[Stored dataset items]
|---|
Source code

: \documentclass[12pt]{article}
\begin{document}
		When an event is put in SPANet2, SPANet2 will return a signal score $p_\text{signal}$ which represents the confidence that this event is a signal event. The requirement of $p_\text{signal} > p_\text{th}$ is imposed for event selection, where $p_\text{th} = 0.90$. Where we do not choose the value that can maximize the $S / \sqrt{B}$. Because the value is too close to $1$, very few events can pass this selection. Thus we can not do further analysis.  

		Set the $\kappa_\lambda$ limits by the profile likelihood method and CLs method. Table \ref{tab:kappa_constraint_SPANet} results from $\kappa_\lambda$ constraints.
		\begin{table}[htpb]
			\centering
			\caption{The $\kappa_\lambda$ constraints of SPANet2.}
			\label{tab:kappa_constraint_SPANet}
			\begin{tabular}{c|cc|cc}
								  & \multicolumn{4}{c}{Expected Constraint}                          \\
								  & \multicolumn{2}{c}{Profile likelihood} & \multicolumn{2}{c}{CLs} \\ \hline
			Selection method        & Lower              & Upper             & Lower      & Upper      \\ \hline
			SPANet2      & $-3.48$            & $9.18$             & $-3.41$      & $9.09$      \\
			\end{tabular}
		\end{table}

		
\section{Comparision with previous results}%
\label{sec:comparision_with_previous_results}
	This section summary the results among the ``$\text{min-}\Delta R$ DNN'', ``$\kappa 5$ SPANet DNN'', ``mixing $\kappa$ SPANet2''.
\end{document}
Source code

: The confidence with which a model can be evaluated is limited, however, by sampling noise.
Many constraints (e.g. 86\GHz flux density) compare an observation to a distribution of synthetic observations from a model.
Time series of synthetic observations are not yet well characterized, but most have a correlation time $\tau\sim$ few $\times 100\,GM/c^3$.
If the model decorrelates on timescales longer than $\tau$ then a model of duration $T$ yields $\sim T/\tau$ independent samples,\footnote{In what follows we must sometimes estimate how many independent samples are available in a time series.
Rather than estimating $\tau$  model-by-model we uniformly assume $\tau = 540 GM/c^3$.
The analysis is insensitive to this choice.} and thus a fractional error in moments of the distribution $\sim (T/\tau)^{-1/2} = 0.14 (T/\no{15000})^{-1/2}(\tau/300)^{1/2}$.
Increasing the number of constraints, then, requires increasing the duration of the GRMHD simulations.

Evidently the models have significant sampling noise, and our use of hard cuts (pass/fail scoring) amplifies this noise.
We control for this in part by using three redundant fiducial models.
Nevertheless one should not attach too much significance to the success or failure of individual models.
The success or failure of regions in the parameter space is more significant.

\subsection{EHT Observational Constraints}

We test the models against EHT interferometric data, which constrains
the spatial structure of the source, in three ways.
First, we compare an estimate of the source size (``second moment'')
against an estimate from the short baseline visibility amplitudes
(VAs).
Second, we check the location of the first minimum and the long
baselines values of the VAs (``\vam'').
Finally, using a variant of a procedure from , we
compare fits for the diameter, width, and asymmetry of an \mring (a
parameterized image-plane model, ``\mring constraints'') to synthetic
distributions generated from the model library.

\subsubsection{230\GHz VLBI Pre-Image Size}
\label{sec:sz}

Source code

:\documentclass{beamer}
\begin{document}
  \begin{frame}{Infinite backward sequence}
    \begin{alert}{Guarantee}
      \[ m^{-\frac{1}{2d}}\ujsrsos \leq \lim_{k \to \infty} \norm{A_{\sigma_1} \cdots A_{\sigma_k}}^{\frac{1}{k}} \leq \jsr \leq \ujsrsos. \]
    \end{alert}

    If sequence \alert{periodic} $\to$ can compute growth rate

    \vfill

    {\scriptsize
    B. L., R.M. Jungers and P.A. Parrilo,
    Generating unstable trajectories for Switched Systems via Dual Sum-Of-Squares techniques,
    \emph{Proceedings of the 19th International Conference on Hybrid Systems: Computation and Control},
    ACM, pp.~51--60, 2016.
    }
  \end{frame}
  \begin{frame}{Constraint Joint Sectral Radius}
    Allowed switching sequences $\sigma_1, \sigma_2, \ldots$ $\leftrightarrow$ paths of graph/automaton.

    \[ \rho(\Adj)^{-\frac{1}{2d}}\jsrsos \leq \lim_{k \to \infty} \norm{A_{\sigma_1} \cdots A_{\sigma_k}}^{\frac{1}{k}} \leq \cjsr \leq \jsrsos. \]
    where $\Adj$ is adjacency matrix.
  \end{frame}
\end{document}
|---|
[Task to complete]
Reproduce the data shown above exactly.

[Answer to the problem]
Source code

: \documentclass[12pt]{article}
\begin{document}
		When an event is put in SPANet2, SPANet2 will return a signal score $p_\text{signal}$ which represents the confidence that this event is a signal event. The requirement of $p_\text{signal} > p_\text{th}$ is imposed for event selection, where $p_\text{th} = 0.90$. Where we do not choose the value that can maximize the $S / \sqrt{B}$. Because the value is too close to $1$, very few events can pass this selection. Thus we can not do further analysis.  

		Set the $\kappa_\lambda$ limits by the profile likelihood method and CLs method. Table \ref{tab:kappa_constraint_SPANet} results from $\kappa_\lambda$ constraints.
		\begin{table}[htpb]
			\centering
			\caption{The $\kappa_\lambda$ constraints of SPANet2.}
			\label{tab:kappa_constraint_SPANet}
			\begin{tabular}{c|cc|cc}
								  & \multicolumn{4}{c}{Expected Constraint}                          \\
								  & \multicolumn{2}{c}{Profile likelihood} & \multicolumn{2}{c}{CLs} \\ \hline
			Selection method        & Lower              & Upper             & Lower      & Upper      \\ \hline
			SPANet2      & $-3.48$            & $9.18$             & $-3.41$      & $9.09$      \\
			\end{tabular}
		\end{table}

		
\section{Comparision with previous results}%
\label{sec:comparision_with_previous_results}
	This section summary the results among the ``$\text{min-}\Delta R$ DNN'', ``$\kappa 5$ SPANet DNN'', ``mixing $\kappa$ SPANet2''.
\end{document}
Source code

: The confidence with which a model can be evaluated is limited, however, by sampling noise.
Many constraints (e.g. 86\GHz flux density) compare an observation to a distribution of synthetic observations from a model.
Time series of synthetic observations are not yet well characterized, but most have a correlation time $\tau\sim$ few $\times 100\,GM/c^3$.
If the model decorrelates on timescales longer than $\tau$ then a model of duration $T$ yields $\sim T/\tau$ independent samples,\footnote{In what follows we must sometimes estimate how many independent samples are available in a time series.
Rather than estimating $\tau$  model-by-model we uniformly assume $\tau = 540 GM/c^3$.
The analysis is insensitive to this choice.} and thus a fractional error in moments of the distribution $\sim (T/\tau)^{-1/2} = 0.14 (T/\no{15000})^{-1/2}(\tau/300)^{1/2}$.
Increasing the number of constraints, then, requires increasing the duration of the GRMHD simulations.

Evidently the models have significant sampling noise, and our use of hard cuts (pass/fail scoring) amplifies this noise.
We control for this in part by using three redundant fiducial models.
Nevertheless one should not attach too much significance to the success or failure of individual models.
The success or failure of regions in the parameter space is more significant.

\subsection{EHT Observational Constraints}

We test the models against EHT interferometric data, which constrains
the spatial structure of the source, in three ways.
First, we compare an estimate of the source size (``second moment'')
against an estimate from the short baseline visibility amplitudes
(VAs).
Second, we check the location of the first minimum and the long
baselines values of the VAs (``\vam'').
Finally, using a variant of a procedure from , we
compare fits for the diameter, width, and asymmetry of an \mring (a
parameterized image-plane model, ``\mring constraints'') to synthetic
distributions generated from the model library.

\subsubsection{230\GHz VLBI Pre-Image Size}
\label{sec:sz}

Source code

:\documentclass{beamer}
\begin{document}
  \begin{frame}{Infinite backward sequence}
    \begin{alert}{Guarantee}
      \[ m^{-\frac{1}{2d}}\ujsrsos \leq \lim_{k \to \infty} \norm{A_{\sigma_1} \cdots A_{\sigma_k}}^{\frac{1}{k}} \leq \jsr \leq \ujsrsos. \]
    \end{alert}

    If sequence \alert{periodic} $\to$ can compute growth rate

    \vfill

    {\scriptsize
    B. L., R.M. Jungers and P.A. Parrilo,
    Generating unstable trajectories for Switched Systems via Dual Sum-Of-Squares techniques,
    \emph{Proceedings of the 19th International Conference on Hybrid Systems: Computation and Control},
    ACM, pp.~51--60, 2016.
    }
  \end{frame}
  \begin{frame}{Constraint Joint Sectral Radius}
    Allowed switching sequences $\sigma_1, \sigma_2, \ldots$ $\leftrightarrow$ paths of graph/automaton.

    \[ \rho(\Adj)^{-\frac{1}{2d}}\jsrsos \leq \lim_{k \to \infty} \norm{A_{\sigma_1} \cdots A_{\sigma_k}}^{\frac{1}{k}} \leq \cjsr \leq \jsrsos. \]
    where $\Adj$ is adjacency matrix.
  \end{frame}
\end{document}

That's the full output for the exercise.